:: Information ::
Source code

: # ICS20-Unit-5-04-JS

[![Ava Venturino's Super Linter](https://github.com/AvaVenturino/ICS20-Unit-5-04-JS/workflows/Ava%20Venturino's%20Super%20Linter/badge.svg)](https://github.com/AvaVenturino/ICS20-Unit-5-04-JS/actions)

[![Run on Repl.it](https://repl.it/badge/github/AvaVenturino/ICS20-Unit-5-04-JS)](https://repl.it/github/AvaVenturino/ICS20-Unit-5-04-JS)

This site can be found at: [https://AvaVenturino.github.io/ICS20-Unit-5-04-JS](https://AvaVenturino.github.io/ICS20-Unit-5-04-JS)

:: Exercise aim ::
Within the data above, find the lines that contain the word "Unit" and copy each of them.

:: Exercise answer ::
: # ICS20-Unit-5-04-JS
[![Ava Venturino's Super Linter](https://github.com/AvaVenturino/ICS20-Unit-5-04-JS/workflows/Ava%20Venturino's%20Super%20Linter/badge.svg)](https://github.com/AvaVenturino/ICS20-Unit-5-04-JS/actions)
[![Run on Repl.it](https://repl.it/badge/github/AvaVenturino/ICS20-Unit-5-04-JS)](https://repl.it/github/AvaVenturino/ICS20-Unit-5-04-JS)
This site can be found at: [https://AvaVenturino.github.io/ICS20-Unit-5-04-JS](https://AvaVenturino.github.io/ICS20-Unit-5-04-JS)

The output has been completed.